Apache Jackrabbit does not yet provide out-of-the-box faceting support. In order to provide this functionality for our users, the Jahia team looked for ways to integrate Apache Solr - one of the most popular Apache Lucene based open source solutions offering faceting support - into Jackrabbit. This turned out to be a difficult endeavor as Solr was not designed to easily be integrated with other frameworks, in particular to work with indices that were not created with Solr. We nevertheless were able to implement a solution, in the form of the SimpleJahiaJcrFacets class, to bridge Jackrabbit and Solr.
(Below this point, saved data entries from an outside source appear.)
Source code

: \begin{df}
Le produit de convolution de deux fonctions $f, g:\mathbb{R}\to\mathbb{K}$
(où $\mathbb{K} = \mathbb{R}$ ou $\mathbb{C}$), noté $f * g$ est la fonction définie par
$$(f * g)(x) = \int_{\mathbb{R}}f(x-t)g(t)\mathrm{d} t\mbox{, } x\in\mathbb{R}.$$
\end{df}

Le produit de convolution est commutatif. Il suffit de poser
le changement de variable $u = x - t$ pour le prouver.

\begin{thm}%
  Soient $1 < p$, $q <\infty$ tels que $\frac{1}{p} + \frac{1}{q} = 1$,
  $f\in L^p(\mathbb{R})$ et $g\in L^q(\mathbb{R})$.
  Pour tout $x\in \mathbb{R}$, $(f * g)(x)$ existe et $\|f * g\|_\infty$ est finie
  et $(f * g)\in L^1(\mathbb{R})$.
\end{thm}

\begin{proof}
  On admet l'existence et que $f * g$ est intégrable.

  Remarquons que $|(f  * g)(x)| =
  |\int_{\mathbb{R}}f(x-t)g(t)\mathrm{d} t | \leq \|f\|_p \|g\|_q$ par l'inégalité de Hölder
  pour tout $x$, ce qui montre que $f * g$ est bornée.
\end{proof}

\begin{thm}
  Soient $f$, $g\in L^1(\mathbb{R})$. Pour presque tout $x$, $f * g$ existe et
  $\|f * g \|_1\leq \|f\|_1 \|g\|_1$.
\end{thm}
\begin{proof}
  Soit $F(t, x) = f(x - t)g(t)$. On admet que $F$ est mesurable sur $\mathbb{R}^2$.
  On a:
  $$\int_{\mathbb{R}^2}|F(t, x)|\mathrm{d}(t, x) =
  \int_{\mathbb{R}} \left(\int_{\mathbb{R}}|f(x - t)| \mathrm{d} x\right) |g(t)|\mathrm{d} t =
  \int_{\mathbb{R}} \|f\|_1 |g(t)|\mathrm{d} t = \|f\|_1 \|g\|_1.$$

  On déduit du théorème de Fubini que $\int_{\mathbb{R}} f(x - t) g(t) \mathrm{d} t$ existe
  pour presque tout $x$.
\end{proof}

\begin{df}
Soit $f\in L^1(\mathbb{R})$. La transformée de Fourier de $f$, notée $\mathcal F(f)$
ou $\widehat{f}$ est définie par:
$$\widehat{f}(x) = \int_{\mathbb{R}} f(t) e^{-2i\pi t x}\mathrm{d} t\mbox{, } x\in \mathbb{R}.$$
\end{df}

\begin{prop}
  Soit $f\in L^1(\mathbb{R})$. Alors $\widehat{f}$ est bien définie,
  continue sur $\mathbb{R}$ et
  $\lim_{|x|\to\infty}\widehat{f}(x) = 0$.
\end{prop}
SimpleJahiaJcrFacets is very similar to Solr's SimpleFacets class and reuses classes from solr-common to work with exactly the same facet query syntax and result objects as Solr does. It is therefore highly recommended to learn more about Solr faceting to work efficiently with facets in Jahia.

Support for faceting in Jahia is provided by the Facets module. It is therefore important to activate the module for your site if you intend to use facets.

Configuring properties for faceting

Simple faceting

Node properties that are used for faceting will, in most cases, require a second indexing, different from the normal one, to support faceting. This is needed because analyzers usually perform stemming, lowercasing and tokenizing before indexing a field. However, in order for a value to be useful for faceting, it:

  • should not be tokenized into separate words
  • should not be lowercased
  • should not have punctuation removed
  • should not be stored in the index

Jahia extended the Compact Node Definition (CND) format to make it possible to easily specify that a given property should be used for faceting. This is accomplished by adding the facetable attribute to the property you want to mark for faceting indexing. Below is an example, where the startDate, endDate, location and eventsType properties are marked as facetable and will therefore be indexed specifically for faceting (in addition to the regularly performed indexing): 

[jnt:event] > jnt:content, jmix:editorialContent, mix:title, jmix:structuredContent
- startDate (date) facetable
- endDate (date) facetable
- location (string) i18n facetable
- eventsType (string, choicelist[resourceBundle]) facetable  < meeting,consumerShow,roadShow,conference,show,pressConference
- body (string, richtext) i18n 
Note that if you decided to make a property facetable after content has already been created for that particular nodetype, you will need to rebuild the indices as explained in the Rebuild indices section.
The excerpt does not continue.